## WHAT TO PRODUCE:
Go through the data and copy each line that holds "shortcuts".

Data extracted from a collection
════════

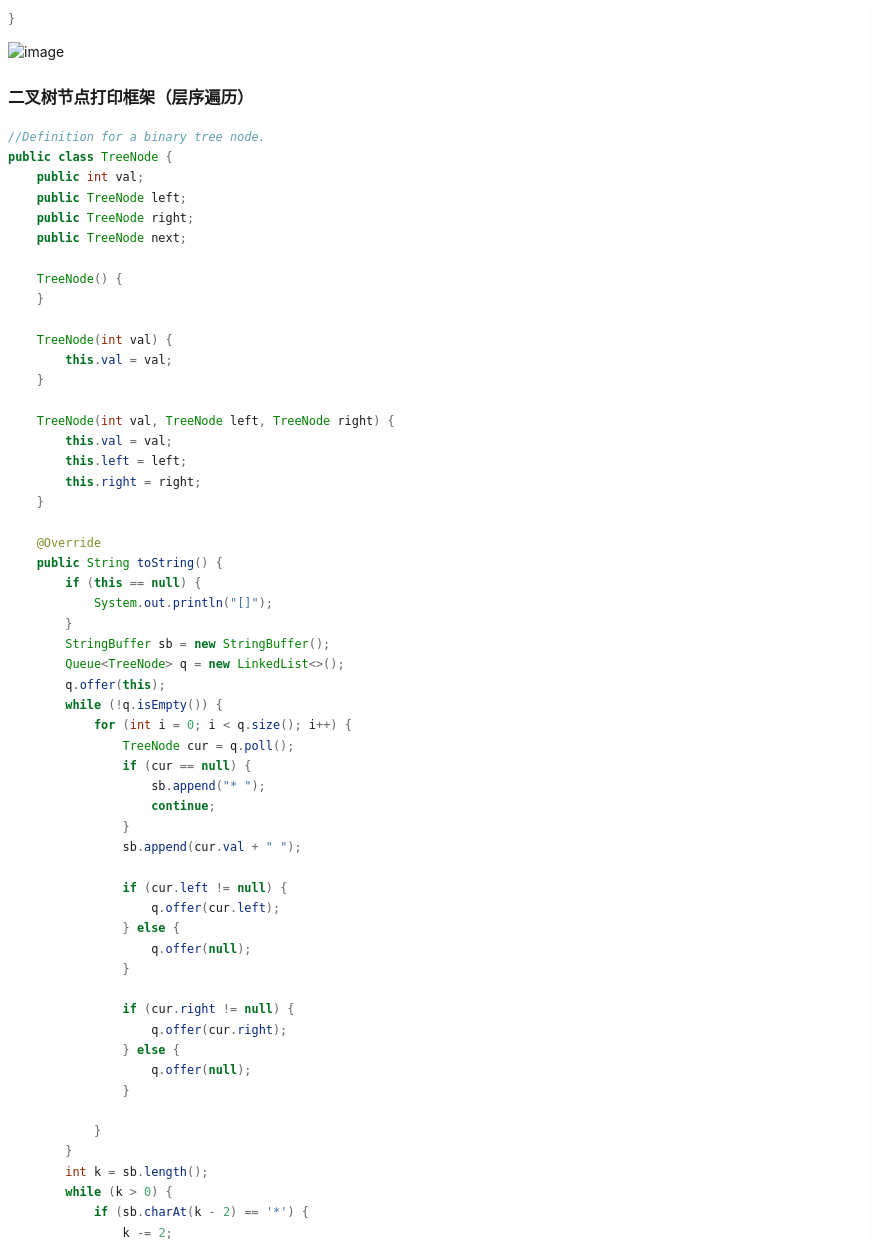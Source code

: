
 ```java
}
```

![image](https://user-images.githubusercontent.com/42233168/177436832-c1dbf702-cdab-49fb-aadb-62fe05ad481c.png)

### 二叉树节点打印框架（层序遍历）

```java
//Definition for a binary tree node.
public class TreeNode {
    public int val;
    public TreeNode left;
    public TreeNode right;
    public TreeNode next;

    TreeNode() {
    }

    TreeNode(int val) {
        this.val = val;
    }

    TreeNode(int val, TreeNode left, TreeNode right) {
        this.val = val;
        this.left = left;
        this.right = right;
    }

    @Override
    public String toString() {
        if (this == null) {
            System.out.println("[]");
        }
        StringBuffer sb = new StringBuffer();
        Queue<TreeNode> q = new LinkedList<>();
        q.offer(this);
        while (!q.isEmpty()) {
            for (int i = 0; i < q.size(); i++) {
                TreeNode cur = q.poll();
                if (cur == null) {
                    sb.append("* ");
                    continue;
                }
                sb.append(cur.val + " ");

                if (cur.left != null) {
                    q.offer(cur.left);
                } else {
                    q.offer(null);
                }

                if (cur.right != null) {
                    q.offer(cur.right);
                } else {
                    q.offer(null);
                }

            }
        }
        int k = sb.length();
        while (k > 0) {
            if (sb.charAt(k - 2) == '*') {
                k -= 2;
```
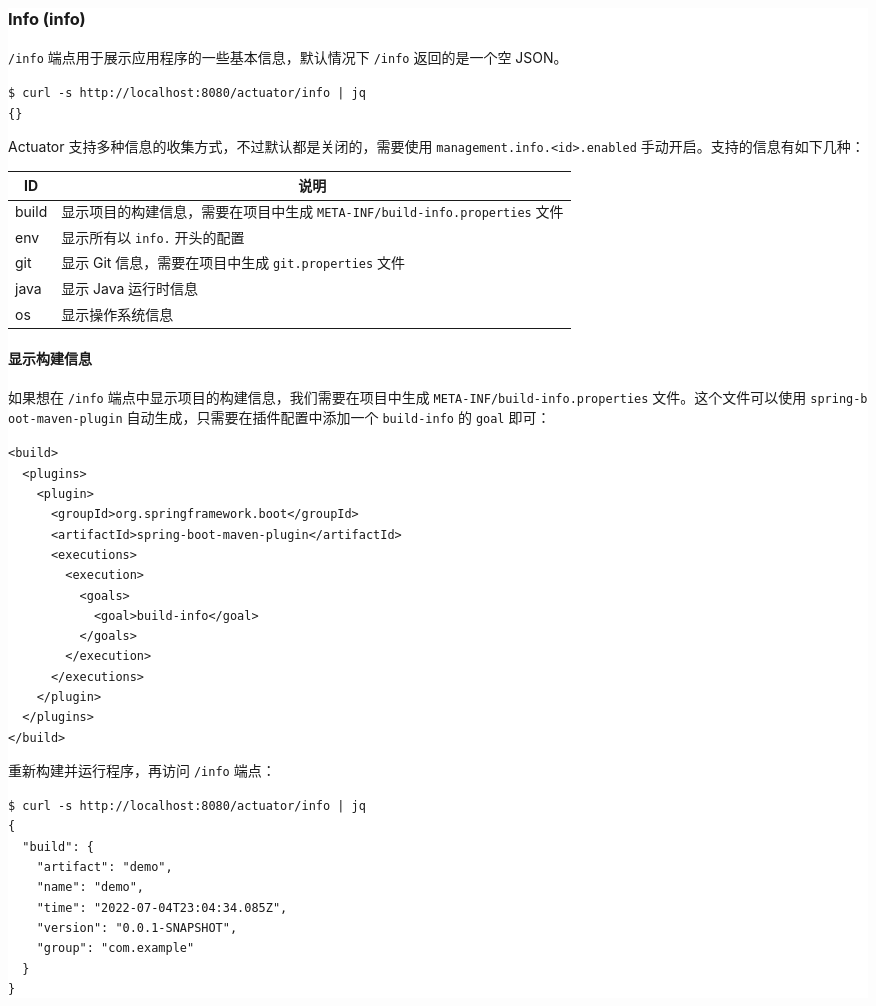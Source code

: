 ### Info (info)

`/info` 端点用于展示应用程序的一些基本信息，默认情况下 `/info` 返回的是一个空 JSON。

```
$ curl -s http://localhost:8080/actuator/info | jq
{}
```

Actuator 支持多种信息的收集方式，不过默认都是关闭的，需要使用 `management.info.<id>.enabled` 手动开启。支持的信息有如下几种：

| ID | 说明 |
| -- | ---- |
| build | 显示项目的构建信息，需要在项目中生成 `META-INF/build-info.properties` 文件 |
| env | 显示所有以 `info.` 开头的配置 |
| git | 显示 Git 信息，需要在项目中生成 `git.properties` 文件 |
| java | 显示 Java 运行时信息 |
| os | 显示操作系统信息 |

#### 显示构建信息

如果想在 `/info` 端点中显示项目的构建信息，我们需要在项目中生成 `META-INF/build-info.properties` 文件。这个文件可以使用 `spring-boot-maven-plugin` 自动生成，只需要在插件配置中添加一个 `build-info` 的 `goal` 即可：

```
<build>
  <plugins>
    <plugin>
      <groupId>org.springframework.boot</groupId>
      <artifactId>spring-boot-maven-plugin</artifactId>
      <executions>
        <execution>
          <goals>
            <goal>build-info</goal>
          </goals>
        </execution>
      </executions>
    </plugin>
  </plugins>
</build>
```

重新构建并运行程序，再访问 `/info` 端点：

```
$ curl -s http://localhost:8080/actuator/info | jq
{
  "build": {
    "artifact": "demo",
    "name": "demo",
    "time": "2022-07-04T23:04:34.085Z",
    "version": "0.0.1-SNAPSHOT",
    "group": "com.example"
  }
}
```
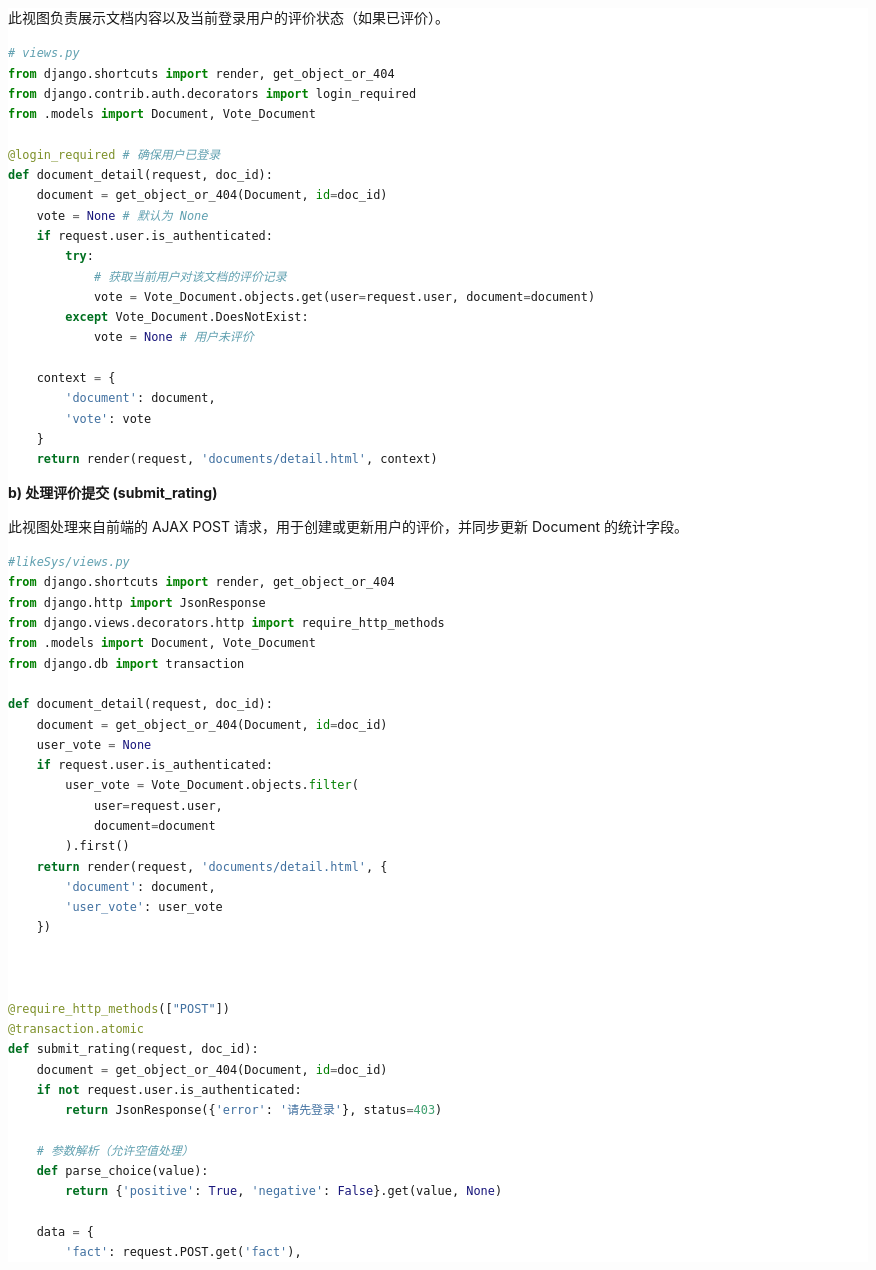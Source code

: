 此视图负责展示文档内容以及当前登录用户的评价状态（如果已评价）。

```python
# views.py  
from django.shortcuts import render, get_object_or_404  
from django.contrib.auth.decorators import login_required  
from .models import Document, Vote_Document

@login_required # 确保用户已登录  
def document_detail(request, doc_id):  
    document = get_object_or_404(Document, id=doc_id)  
    vote = None # 默认为 None  
    if request.user.is_authenticated:  
        try:  
            # 获取当前用户对该文档的评价记录  
            vote = Vote_Document.objects.get(user=request.user, document=document)  
        except Vote_Document.DoesNotExist:  
            vote = None # 用户未评价

    context = {  
        'document': document,  
        'vote': vote  
    }  
    return render(request, 'documents/detail.html', context)
```

**b) 处理评价提交 (submit_rating)**

此视图处理来自前端的 AJAX POST 请求，用于创建或更新用户的评价，并同步更新 Document 的统计字段。

```python
#likeSys/views.py
from django.shortcuts import render, get_object_or_404
from django.http import JsonResponse
from django.views.decorators.http import require_http_methods
from .models import Document, Vote_Document
from django.db import transaction

def document_detail(request, doc_id):
    document = get_object_or_404(Document, id=doc_id)
    user_vote = None
    if request.user.is_authenticated:
        user_vote = Vote_Document.objects.filter(
            user=request.user, 
            document=document
        ).first()
    return render(request, 'documents/detail.html', {
        'document': document,
        'user_vote': user_vote
    })


    
@require_http_methods(["POST"])
@transaction.atomic
def submit_rating(request, doc_id):
    document = get_object_or_404(Document, id=doc_id)
    if not request.user.is_authenticated:
        return JsonResponse({'error': '请先登录'}, status=403)

    # 参数解析（允许空值处理）
    def parse_choice(value):
        return {'positive': True, 'negative': False}.get(value, None)
    
    data = {
        'fact': request.POST.get('fact'),
```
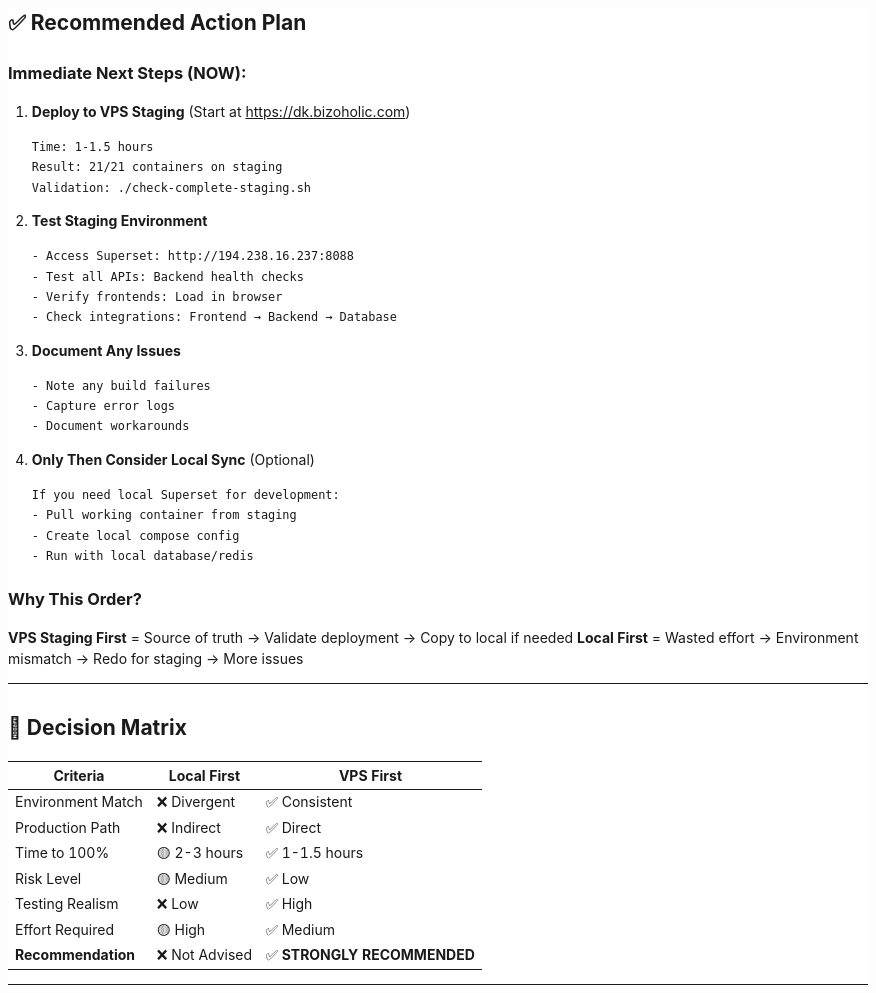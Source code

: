 ## ✅ Recommended Action Plan

### Immediate Next Steps (NOW):

1. **Deploy to VPS Staging** (Start at https://dk.bizoholic.com)
   ```
   Time: 1-1.5 hours
   Result: 21/21 containers on staging
   Validation: ./check-complete-staging.sh
   ```

2. **Test Staging Environment**
   ```
   - Access Superset: http://194.238.16.237:8088
   - Test all APIs: Backend health checks
   - Verify frontends: Load in browser
   - Check integrations: Frontend → Backend → Database
   ```

3. **Document Any Issues**
   ```
   - Note any build failures
   - Capture error logs
   - Document workarounds
   ```

4. **Only Then Consider Local Sync** (Optional)
   ```
   If you need local Superset for development:
   - Pull working container from staging
   - Create local compose config
   - Run with local database/redis
   ```

### Why This Order?

**VPS Staging First** = Source of truth → Validate deployment → Copy to local if needed
**Local First** = Wasted effort → Environment mismatch → Redo for staging → More issues

---

## 🎯 Decision Matrix

| Criteria | Local First | VPS First |
|----------|-------------|-----------|
| Environment Match | ❌ Divergent | ✅ Consistent |
| Production Path | ❌ Indirect | ✅ Direct |
| Time to 100% | 🟡 2-3 hours | ✅ 1-1.5 hours |
| Risk Level | 🟡 Medium | ✅ Low |
| Testing Realism | ❌ Low | ✅ High |
| Effort Required | 🟡 High | ✅ Medium |
| **Recommendation** | ❌ Not Advised | ✅ **STRONGLY RECOMMENDED** |

---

════════

## SOLUTION TO THIS EXERCISE:
from django.shortcuts import render, get_object_or_404  
from django.shortcuts import render, get_object_or_404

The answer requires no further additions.